* _TASK_
Every line from the start of the records below to the line containing "weight by the" should be retyped exactly, that line included, and no others.

[TASK INPUTS — start]

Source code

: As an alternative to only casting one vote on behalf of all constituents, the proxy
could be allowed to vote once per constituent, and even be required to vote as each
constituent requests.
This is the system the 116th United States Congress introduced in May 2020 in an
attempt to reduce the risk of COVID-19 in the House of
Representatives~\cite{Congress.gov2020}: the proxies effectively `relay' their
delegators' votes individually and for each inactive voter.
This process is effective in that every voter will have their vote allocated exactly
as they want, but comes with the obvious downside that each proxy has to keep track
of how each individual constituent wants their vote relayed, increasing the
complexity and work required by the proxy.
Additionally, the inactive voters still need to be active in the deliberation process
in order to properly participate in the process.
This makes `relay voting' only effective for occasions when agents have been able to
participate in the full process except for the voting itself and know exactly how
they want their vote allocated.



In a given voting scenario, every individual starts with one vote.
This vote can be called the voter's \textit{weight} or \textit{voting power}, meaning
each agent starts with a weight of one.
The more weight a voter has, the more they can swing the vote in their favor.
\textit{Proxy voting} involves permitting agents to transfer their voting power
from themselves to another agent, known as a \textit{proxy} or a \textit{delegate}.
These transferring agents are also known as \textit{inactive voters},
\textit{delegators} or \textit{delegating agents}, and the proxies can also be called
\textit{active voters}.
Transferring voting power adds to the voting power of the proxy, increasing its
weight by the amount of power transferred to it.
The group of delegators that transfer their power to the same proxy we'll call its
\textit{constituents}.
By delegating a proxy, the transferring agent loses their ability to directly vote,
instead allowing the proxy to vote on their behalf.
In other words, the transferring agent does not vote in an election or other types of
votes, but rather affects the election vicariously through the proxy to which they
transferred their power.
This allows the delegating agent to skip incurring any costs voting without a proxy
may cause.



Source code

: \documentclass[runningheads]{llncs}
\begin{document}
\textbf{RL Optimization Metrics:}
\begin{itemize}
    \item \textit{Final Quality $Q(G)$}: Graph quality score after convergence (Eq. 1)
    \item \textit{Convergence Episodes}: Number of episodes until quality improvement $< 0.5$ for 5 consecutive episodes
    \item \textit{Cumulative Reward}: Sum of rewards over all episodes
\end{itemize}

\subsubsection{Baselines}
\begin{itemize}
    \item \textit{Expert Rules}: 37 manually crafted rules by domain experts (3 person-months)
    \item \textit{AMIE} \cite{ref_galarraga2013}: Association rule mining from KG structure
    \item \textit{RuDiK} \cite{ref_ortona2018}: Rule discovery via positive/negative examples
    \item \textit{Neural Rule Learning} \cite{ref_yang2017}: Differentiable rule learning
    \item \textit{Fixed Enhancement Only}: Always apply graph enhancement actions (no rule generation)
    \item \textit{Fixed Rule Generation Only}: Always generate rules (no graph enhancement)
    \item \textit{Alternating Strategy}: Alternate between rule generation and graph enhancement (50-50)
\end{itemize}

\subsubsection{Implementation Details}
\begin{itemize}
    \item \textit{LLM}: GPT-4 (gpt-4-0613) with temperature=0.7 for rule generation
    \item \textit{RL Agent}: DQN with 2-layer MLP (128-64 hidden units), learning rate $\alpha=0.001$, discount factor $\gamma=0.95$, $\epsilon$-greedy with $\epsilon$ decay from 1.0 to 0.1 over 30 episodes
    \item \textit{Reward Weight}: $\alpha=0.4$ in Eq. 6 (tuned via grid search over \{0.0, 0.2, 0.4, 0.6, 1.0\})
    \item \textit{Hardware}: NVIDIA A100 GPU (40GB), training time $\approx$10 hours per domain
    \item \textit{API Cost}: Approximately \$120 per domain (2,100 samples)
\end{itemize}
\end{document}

[TASK INPUTS — finish]

* _FINISHED EXERCISE_
Source code

: As an alternative to only casting one vote on behalf of all constituents, the proxy
could be allowed to vote once per constituent, and even be required to vote as each
constituent requests.
This is the system the 116th United States Congress introduced in May 2020 in an
attempt to reduce the risk of COVID-19 in the House of
Representatives~\cite{Congress.gov2020}: the proxies effectively `relay' their
delegators' votes individually and for each inactive voter.
This process is effective in that every voter will have their vote allocated exactly
as they want, but comes with the obvious downside that each proxy has to keep track
of how each individual constituent wants their vote relayed, increasing the
complexity and work required by the proxy.
Additionally, the inactive voters still need to be active in the deliberation process
in order to properly participate in the process.
This makes `relay voting' only effective for occasions when agents have been able to
participate in the full process except for the voting itself and know exactly how
they want their vote allocated.



In a given voting scenario, every individual starts with one vote.
This vote can be called the voter's \textit{weight} or \textit{voting power}, meaning
each agent starts with a weight of one.
The more weight a voter has, the more they can swing the vote in their favor.
\textit{Proxy voting} involves permitting agents to transfer their voting power
from themselves to another agent, known as a \textit{proxy} or a \textit{delegate}.
These transferring agents are also known as \textit{inactive voters},
\textit{delegators} or \textit{delegating agents}, and the proxies can also be called
\textit{active voters}.
Transferring voting power adds to the voting power of the proxy, increasing its
weight by the amount of power transferred to it.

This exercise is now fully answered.